GET THE RIGHT AMOUNT OF PROTEIN IN THE WEANING FEED
Feed costs are the most significant expenditures in your budget. The goal should always be robust piglets because they cost less to feed. If you have too many
weak born piglets, you should look into your feeding strategy for your sow.
In this post, you can read about what you need to pay particular attention to when composing the weaning feed.
If you want more practical advice for zinc-free weaning, you can download your guide for free here.

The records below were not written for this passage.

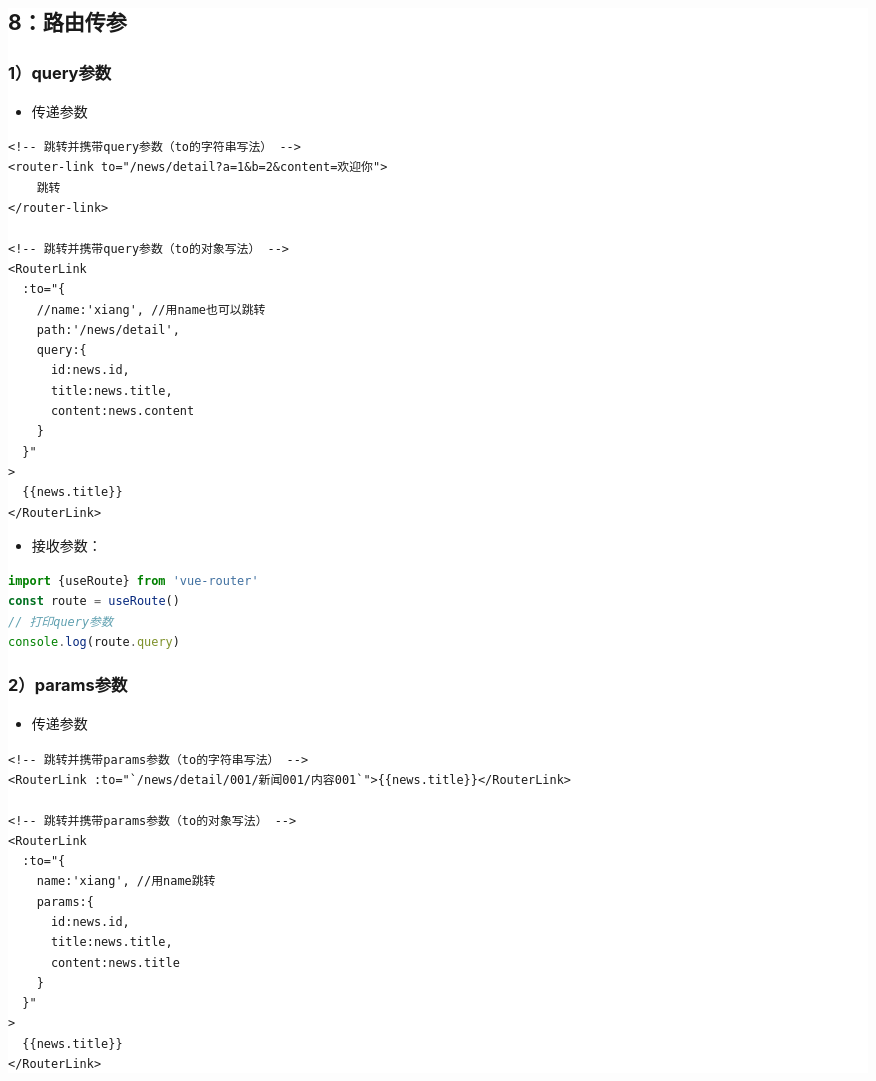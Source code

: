 ## 8：路由传参

### 1）query参数

- 传递参数

```vue
<!-- 跳转并携带query参数（to的字符串写法） -->
<router-link to="/news/detail?a=1&b=2&content=欢迎你">
	跳转
</router-link>
				
<!-- 跳转并携带query参数（to的对象写法） -->
<RouterLink 
  :to="{
    //name:'xiang', //用name也可以跳转
    path:'/news/detail',
    query:{
      id:news.id,
      title:news.title,
      content:news.content
    }
  }"
>
  {{news.title}}
</RouterLink>
```
- 接收参数：

```js
import {useRoute} from 'vue-router'
const route = useRoute()
// 打印query参数
console.log(route.query)
```
### 2）params参数

- 传递参数

```vue
<!-- 跳转并携带params参数（to的字符串写法） -->
<RouterLink :to="`/news/detail/001/新闻001/内容001`">{{news.title}}</RouterLink>
				
<!-- 跳转并携带params参数（to的对象写法） -->
<RouterLink 
  :to="{
    name:'xiang', //用name跳转
    params:{
      id:news.id,
      title:news.title,
      content:news.title
    }
  }"
>
  {{news.title}}
</RouterLink>
```
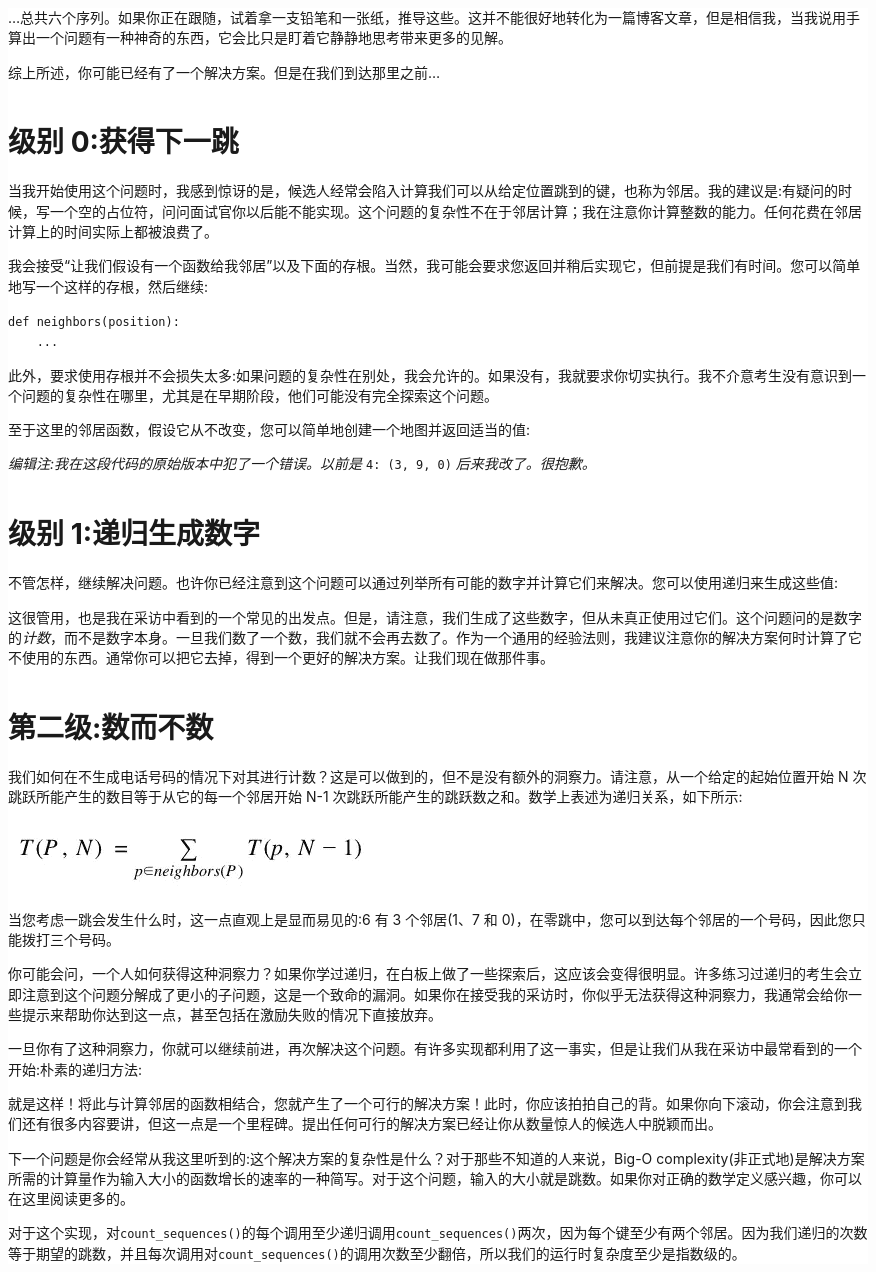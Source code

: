 …总共六个序列。如果你正在跟随，试着拿一支铅笔和一张纸，推导这些。这并不能很好地转化为一篇博客文章，但是相信我，当我说用手算出一个问题有一种神奇的东西，它会比只是盯着它静静地思考带来更多的见解。

综上所述，你可能已经有了一个解决方案。但是在我们到达那里之前…

# 级别 0:获得下一跳

当我开始使用这个问题时，我感到惊讶的是，候选人经常会陷入计算我们可以从给定位置跳到的键，也称为邻居。我的建议是:有疑问的时候，写一个空的占位符，问问面试官你以后能不能实现。这个问题的复杂性不在于邻居计算；我在注意你计算整数的能力。任何花费在邻居计算上的时间实际上都被浪费了。

我会接受“让我们假设有一个函数给我邻居”以及下面的存根。当然，我可能会要求您返回并稍后实现它，但前提是我们有时间。您可以简单地写一个这样的存根，然后继续:

```
def neighbors(position):
    ...
```

此外，要求使用存根并不会损失太多:如果问题的复杂性在别处，我会允许的。如果没有，我就要求你切实执行。我不介意考生没有意识到一个问题的复杂性在哪里，尤其是在早期阶段，他们可能没有完全探索这个问题。

至于这里的邻居函数，假设它从不改变，您可以简单地创建一个地图并返回适当的值:

*编辑注:我在这段代码的原始版本中犯了一个错误。以前是* `4: (3, 9, 0)` *后来我改了。很抱歉。*

# 级别 1:递归生成数字

不管怎样，继续解决问题。也许你已经注意到这个问题可以通过列举所有可能的数字并计算它们来解决。您可以使用递归来生成这些值:

这很管用，也是我在采访中看到的一个常见的出发点。但是，请注意，我们生成了这些数字，但从未真正使用过它们。这个问题问的是数字的*计数*，而不是数字本身。一旦我们数了一个数，我们就不会再去数了。作为一个通用的经验法则，我建议注意你的解决方案何时计算了它不使用的东西。通常你可以把它去掉，得到一个更好的解决方案。让我们现在做那件事。

# 第二级:数而不数

我们如何在不生成电话号码的情况下对其进行计数？这是可以做到的，但不是没有额外的洞察力。请注意，从一个给定的起始位置开始 N 次跳跃所能产生的数目等于从它的每一个邻居开始 N-1 次跳跃所能产生的跳跃数之和。数学上表述为递归关系，如下所示:

![](img/6a1b1af97bcedc784a8d43adcdc218ca.png)

当您考虑一跳会发生什么时，这一点直观上是显而易见的:6 有 3 个邻居(1、7 和 0)，在零跳中，您可以到达每个邻居的一个号码，因此您只能拨打三个号码。

你可能会问，一个人如何获得这种洞察力？如果你学过递归，在白板上做了一些探索后，这应该会变得很明显。许多练习过递归的考生会立即注意到这个问题分解成了更小的子问题，这是一个致命的漏洞。如果你在接受我的采访时，你似乎无法获得这种洞察力，我通常会给你一些提示来帮助你达到这一点，甚至包括在激励失败的情况下直接放弃。

一旦你有了这种洞察力，你就可以继续前进，再次解决这个问题。有许多实现都利用了这一事实，但是让我们从我在采访中最常看到的一个开始:朴素的递归方法:

就是这样！将此与计算邻居的函数相结合，您就产生了一个可行的解决方案！此时，你应该拍拍自己的背。如果你向下滚动，你会注意到我们还有很多内容要讲，但这一点是一个里程碑。提出任何可行的解决方案已经让你从数量惊人的候选人中脱颖而出。

下一个问题是你会经常从我这里听到的:这个解决方案的复杂性是什么？对于那些不知道的人来说，Big-O complexity(非正式地)是解决方案所需的计算量作为输入大小的函数增长的速率的一种简写。对于这个问题，输入的大小就是跳数。如果你对正确的数学定义感兴趣，你可以在这里阅读更多的。

对于这个实现，对`count_sequences()`的每个调用至少递归调用`count_sequences()`两次，因为每个键至少有两个邻居。因为我们递归的次数等于期望的跳数，并且每次调用对`count_sequences()`的调用次数至少翻倍，所以我们的运行时复杂度至少是指数级的。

PROTEIN CONTENT OF PIGLET FEED
The weaning feed should contain highly digestible compounds, fibres and possibly some additives, helping you wean a healthier piglet. If your weaning feed has a high ABC-4-value (see section 2.6) of more than 250 MEq/kilo of feed, you need to acidify the feed to help the piglet digest the feed.
The Danish Pig Research Institute recommends that the weaning mix does not contain more than 18% crude protein to minimize the risk of weaning diarrhoea. At European Protein, we feed to develop the newborn piglet’s gut to digest the protein. Therefore, the protein levels are individual and vary from farm to farm. Some need to lower the protein content further and end up below 18% of crude protein to avoid diarrhoea.
Other pig producers can lower the protein content because the gut of the piglets utilizes protein better. Consequently, they need less protein to produce the same amount of growth. In countries outside Denmark, 16% of crude is standard.
Remember that beneficial bacteria in the gut need to be fed as well. Gut feed comes in the form of insoluble fibres. So-called ”astronaut feed” does not train the gut to digest feed, nor does it promote beneficial bacteria in the gut.
Remember the two images in ”The significance of weaning feed?”. The piglets eating ”astronaut feed” did worse than those eating fibrous feed added fermented protein.
Weaning diarrhoea typically occurs when feed is not utilized due to an undeveloped gut or poor feedstock. High-quality feedstock supports the development of a healthy gut, increases feed digestibility and improves the welfare of the piglets.
The basic rule is that feed should be adjusted according to the piglet. The stronger the piglet at weaning, the cheaper the feed. An early weaning age or weight often means more expensive feed, as the gut is immature. Early weaning increases feed costs – as does a weak-born piglet.
SOAKED FEED FOR WEAKBORNS
Increase the feed uptake for the smallest and weakest piglets with soaked feed the first days after weaning.
Give the soaked feed three times a day in a trough. All piglets should be able to eat at one time. The soaked feed consists of one part feed for two parts of water, but it depends on the composition of your feed. Think of the consistency of thin porridge when mixing.
Only mix water and feed just before feeding it to keep it fresh. Like dry feed, the piglets need to finish in half an hour.